Amerikalı Kevin Strickland, üçlü cinayetten haksız yere hüküm giymesinin ardından için 2021 yılında tam 42 yıl hapis yattıktan sonra aklandı. 1978 yılında görülen davada bir görgü tanığı Strickland aleyhine şahitlik yapmıştı. Görgü tanığı daha sonra polisin kendisine Strickland aleyhinde tanıklık yapması için baskı yaptığını ve ifadesini geri almaya çalıştığını ancak başarısız olduğunu söyledi. Strickland’ın aradan geçen 42 yılın ardından masum olduğu anlaşılsa da Amerikalı vatandaşın hayatının büyük bir bölümü hapiste geçti.

Amerikalı Kevin Stricklan 1978 yılında görülen davada üçlü cinayetten haksız yere hüküm giydikten sonra 2021 yılında tam 42 yıl hapis yattıktan sonra aklandı.

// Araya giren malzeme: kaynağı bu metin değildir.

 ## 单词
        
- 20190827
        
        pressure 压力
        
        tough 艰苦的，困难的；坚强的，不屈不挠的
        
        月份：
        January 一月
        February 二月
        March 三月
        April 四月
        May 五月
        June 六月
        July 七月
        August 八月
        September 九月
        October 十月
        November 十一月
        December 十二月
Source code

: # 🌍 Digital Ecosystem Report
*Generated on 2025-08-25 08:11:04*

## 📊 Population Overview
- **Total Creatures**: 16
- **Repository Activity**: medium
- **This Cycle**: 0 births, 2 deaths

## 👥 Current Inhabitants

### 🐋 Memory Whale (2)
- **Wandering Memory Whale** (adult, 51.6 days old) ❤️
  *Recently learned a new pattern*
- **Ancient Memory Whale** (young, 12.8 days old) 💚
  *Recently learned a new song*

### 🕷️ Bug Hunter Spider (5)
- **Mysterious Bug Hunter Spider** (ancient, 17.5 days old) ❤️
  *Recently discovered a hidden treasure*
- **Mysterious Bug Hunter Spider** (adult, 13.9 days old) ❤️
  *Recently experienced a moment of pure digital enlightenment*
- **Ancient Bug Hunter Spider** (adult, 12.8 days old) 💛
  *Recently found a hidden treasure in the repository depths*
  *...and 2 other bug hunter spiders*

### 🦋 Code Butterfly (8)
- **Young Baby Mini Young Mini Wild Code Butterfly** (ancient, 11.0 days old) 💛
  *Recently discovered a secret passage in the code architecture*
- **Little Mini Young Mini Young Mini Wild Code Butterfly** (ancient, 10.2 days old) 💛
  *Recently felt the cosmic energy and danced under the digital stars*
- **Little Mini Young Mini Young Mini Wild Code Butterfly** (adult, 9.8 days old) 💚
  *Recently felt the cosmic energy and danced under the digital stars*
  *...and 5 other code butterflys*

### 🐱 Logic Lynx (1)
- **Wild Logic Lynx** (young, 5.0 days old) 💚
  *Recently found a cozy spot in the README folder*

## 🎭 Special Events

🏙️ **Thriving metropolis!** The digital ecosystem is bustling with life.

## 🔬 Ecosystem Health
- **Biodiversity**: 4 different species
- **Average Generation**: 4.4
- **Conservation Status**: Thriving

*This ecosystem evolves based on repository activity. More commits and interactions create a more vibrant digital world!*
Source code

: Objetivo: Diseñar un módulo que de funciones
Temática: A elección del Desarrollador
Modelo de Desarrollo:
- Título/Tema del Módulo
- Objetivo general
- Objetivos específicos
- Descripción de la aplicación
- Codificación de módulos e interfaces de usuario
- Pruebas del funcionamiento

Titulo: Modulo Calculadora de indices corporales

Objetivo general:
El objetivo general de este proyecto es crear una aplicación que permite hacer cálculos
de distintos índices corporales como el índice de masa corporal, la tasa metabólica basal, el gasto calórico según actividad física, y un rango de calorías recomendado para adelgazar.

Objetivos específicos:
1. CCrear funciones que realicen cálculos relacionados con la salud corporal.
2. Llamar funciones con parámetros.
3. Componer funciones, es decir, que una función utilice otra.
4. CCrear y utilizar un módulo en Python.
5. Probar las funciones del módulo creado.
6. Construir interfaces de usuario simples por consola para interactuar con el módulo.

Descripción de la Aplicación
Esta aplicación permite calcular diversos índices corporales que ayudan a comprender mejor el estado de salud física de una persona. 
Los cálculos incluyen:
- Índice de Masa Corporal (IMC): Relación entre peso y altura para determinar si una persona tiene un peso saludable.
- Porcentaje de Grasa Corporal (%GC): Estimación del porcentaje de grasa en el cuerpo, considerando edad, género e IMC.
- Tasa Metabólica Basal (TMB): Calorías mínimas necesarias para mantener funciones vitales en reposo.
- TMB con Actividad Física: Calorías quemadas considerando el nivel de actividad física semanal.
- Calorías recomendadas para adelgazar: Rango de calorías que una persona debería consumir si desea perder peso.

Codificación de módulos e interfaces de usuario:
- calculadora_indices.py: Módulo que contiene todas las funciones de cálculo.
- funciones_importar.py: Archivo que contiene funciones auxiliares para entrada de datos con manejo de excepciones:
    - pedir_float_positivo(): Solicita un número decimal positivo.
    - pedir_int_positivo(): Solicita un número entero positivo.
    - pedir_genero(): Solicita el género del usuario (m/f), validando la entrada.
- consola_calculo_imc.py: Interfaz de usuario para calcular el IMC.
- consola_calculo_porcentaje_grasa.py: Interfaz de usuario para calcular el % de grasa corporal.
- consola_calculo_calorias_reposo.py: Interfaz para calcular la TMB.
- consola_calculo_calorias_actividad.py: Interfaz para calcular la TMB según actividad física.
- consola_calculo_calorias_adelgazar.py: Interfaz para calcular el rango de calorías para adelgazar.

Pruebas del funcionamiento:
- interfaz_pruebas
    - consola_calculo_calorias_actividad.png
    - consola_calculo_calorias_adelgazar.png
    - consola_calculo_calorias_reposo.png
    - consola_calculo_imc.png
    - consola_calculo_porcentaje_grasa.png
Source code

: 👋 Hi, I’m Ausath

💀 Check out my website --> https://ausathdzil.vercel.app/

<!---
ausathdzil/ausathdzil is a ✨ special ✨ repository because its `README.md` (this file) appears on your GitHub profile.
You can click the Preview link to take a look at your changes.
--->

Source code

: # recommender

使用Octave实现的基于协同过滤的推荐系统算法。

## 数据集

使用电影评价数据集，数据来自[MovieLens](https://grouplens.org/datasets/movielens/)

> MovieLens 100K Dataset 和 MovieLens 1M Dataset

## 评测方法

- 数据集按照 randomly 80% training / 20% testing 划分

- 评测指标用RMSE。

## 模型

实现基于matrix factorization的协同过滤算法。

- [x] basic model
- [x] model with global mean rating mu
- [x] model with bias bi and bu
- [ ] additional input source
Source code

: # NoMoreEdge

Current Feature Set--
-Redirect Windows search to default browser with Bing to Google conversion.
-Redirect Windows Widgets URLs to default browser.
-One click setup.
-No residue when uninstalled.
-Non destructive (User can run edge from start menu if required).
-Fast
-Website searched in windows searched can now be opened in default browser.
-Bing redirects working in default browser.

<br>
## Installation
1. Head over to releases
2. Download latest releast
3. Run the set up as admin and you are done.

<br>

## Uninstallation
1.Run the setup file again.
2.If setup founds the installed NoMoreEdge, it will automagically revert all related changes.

Yanlış ifadeler hatalı mahkumiyetlere neden olabilir

Dünyanın dört bir yanında emniyet güçleri görgü tanıklarının ifadelerindeki tutarsızlıklar ve suç mahallerinde yeterli miktarda fiziksel ipuçlarının bulunmaması ile mücadele ediyor. Görgü tanıklarının verdiği yanlış ifadelerin hatalı mahkumiyetlere neden olduğunu gösteren çok sayıda kanıt var. Amerika Birleşik Devletleri'nde emniyet güçleri olay yerlerinin yalnızca %15'inde fiziksel kanıt toplayabiliyor. Bu durum davalarda görgü tanığı ifadesi gibi fiziksel olmayan kanıtları son derece önemli kılmaktadır.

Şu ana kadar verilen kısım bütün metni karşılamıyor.